Crystalline adducts of urea with magnesium iodide

Abstract

The crystal structures of newly obtained [Mg(OC(NH2)2)2(H2O)4]I2 (tetraaqua bis (urea-O) magnesium diiodide), [Mg(OC(NH2)2)4(H2O)2]I2 (diaqua tetra(urea-O) magnesium diiodide) and [Mg(OC(NH2)2)6]I2 . 4OC(NH2)2 (hexa(urea-O) magnesium diiodide tetraureate) are reported. It is found that the studied compounds crystalize in one and the same space group P21/c and exhibit structure isotypical with the corresponding chlorides and bromides. The complexes were characterized by experimental IR spectroscopic and DTA-TG analyses, and DFT/B3LYP free energy and vibrational calculations at molecular level. The observed trans-conformation in the crystaline (MgX6)2+units was supported by calculated larger thermodynamic stability of trans- conformers as compared to cis ones. The inclusion of Urea in Mg2+ complexes was preferred over water in agreement with the calculated exothermic exchange reactions.
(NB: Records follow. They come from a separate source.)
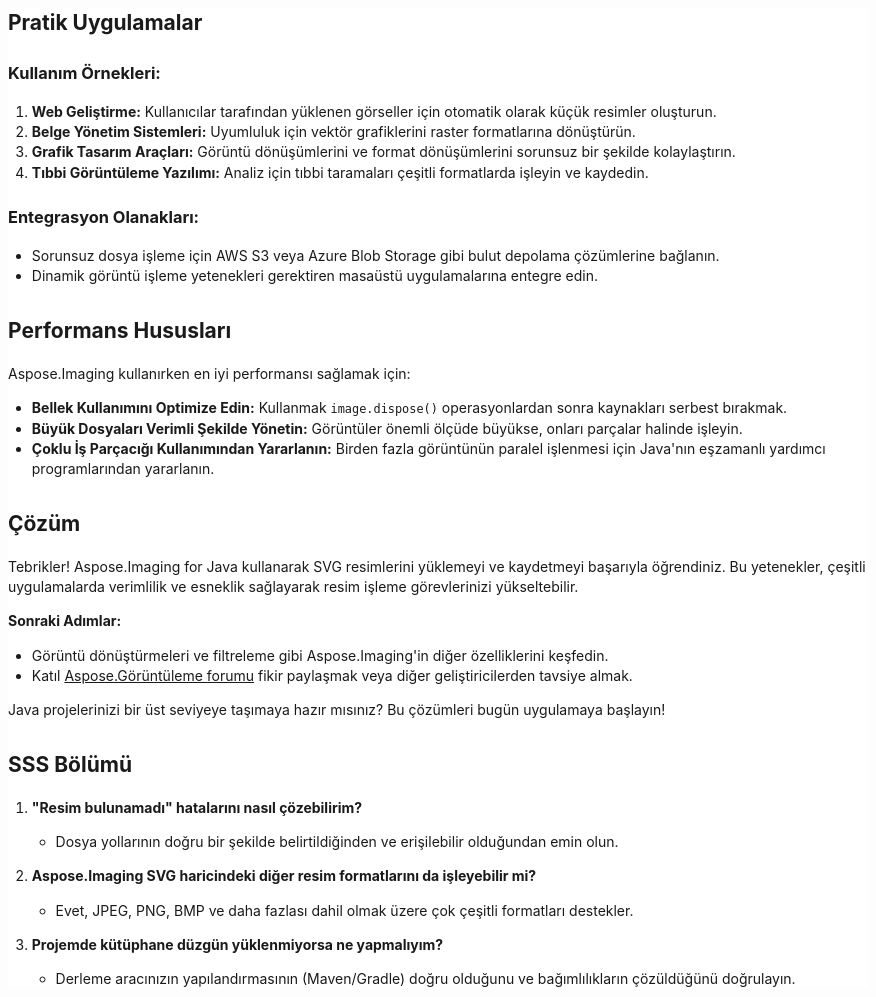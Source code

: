 ## Pratik Uygulamalar

### Kullanım Örnekleri:
1. **Web Geliştirme:** Kullanıcılar tarafından yüklenen görseller için otomatik olarak küçük resimler oluşturun.
2. **Belge Yönetim Sistemleri:** Uyumluluk için vektör grafiklerini raster formatlarına dönüştürün.
3. **Grafik Tasarım Araçları:** Görüntü dönüşümlerini ve format dönüşümlerini sorunsuz bir şekilde kolaylaştırın.
4. **Tıbbi Görüntüleme Yazılımı:** Analiz için tıbbi taramaları çeşitli formatlarda işleyin ve kaydedin.

### Entegrasyon Olanakları:
- Sorunsuz dosya işleme için AWS S3 veya Azure Blob Storage gibi bulut depolama çözümlerine bağlanın.
- Dinamik görüntü işleme yetenekleri gerektiren masaüstü uygulamalarına entegre edin.

## Performans Hususları

Aspose.Imaging kullanırken en iyi performansı sağlamak için:

- **Bellek Kullanımını Optimize Edin:** Kullanmak `image.dispose()` operasyonlardan sonra kaynakları serbest bırakmak.
- **Büyük Dosyaları Verimli Şekilde Yönetin:** Görüntüler önemli ölçüde büyükse, onları parçalar halinde işleyin.
- **Çoklu İş Parçacığı Kullanımından Yararlanın:** Birden fazla görüntünün paralel işlenmesi için Java'nın eşzamanlı yardımcı programlarından yararlanın.

## Çözüm

Tebrikler! Aspose.Imaging for Java kullanarak SVG resimlerini yüklemeyi ve kaydetmeyi başarıyla öğrendiniz. Bu yetenekler, çeşitli uygulamalarda verimlilik ve esneklik sağlayarak resim işleme görevlerinizi yükseltebilir.

**Sonraki Adımlar:**
- Görüntü dönüştürmeleri ve filtreleme gibi Aspose.Imaging'in diğer özelliklerini keşfedin.
- Katıl [Aspose.Görüntüleme forumu](https://forum.aspose.com/c/imaging/10) fikir paylaşmak veya diğer geliştiricilerden tavsiye almak.

Java projelerinizi bir üst seviyeye taşımaya hazır mısınız? Bu çözümleri bugün uygulamaya başlayın!

## SSS Bölümü

1. **"Resim bulunamadı" hatalarını nasıl çözebilirim?**
   - Dosya yollarının doğru bir şekilde belirtildiğinden ve erişilebilir olduğundan emin olun.
  
2. **Aspose.Imaging SVG haricindeki diğer resim formatlarını da işleyebilir mi?**
   - Evet, JPEG, PNG, BMP ve daha fazlası dahil olmak üzere çok çeşitli formatları destekler.

3. **Projemde kütüphane düzgün yüklenmiyorsa ne yapmalıyım?**
   - Derleme aracınızın yapılandırmasının (Maven/Gradle) doğru olduğunu ve bağımlılıkların çözüldüğünü doğrulayın.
The comparative IR spectroscopic analysis of urea and the three Mg2+ complexes studied revealed that ν(C = O)U band shift could be an indication of Mg - OU bond formation and its relative strength. The thermal analyses and calculated exchange reaction energies predicted larger stability of the Mg2+ complexes with an increase of the number of the urea (respectively a decrease of water's number in the first coordinating shell) due to formation of specific network of hydrogen bonds.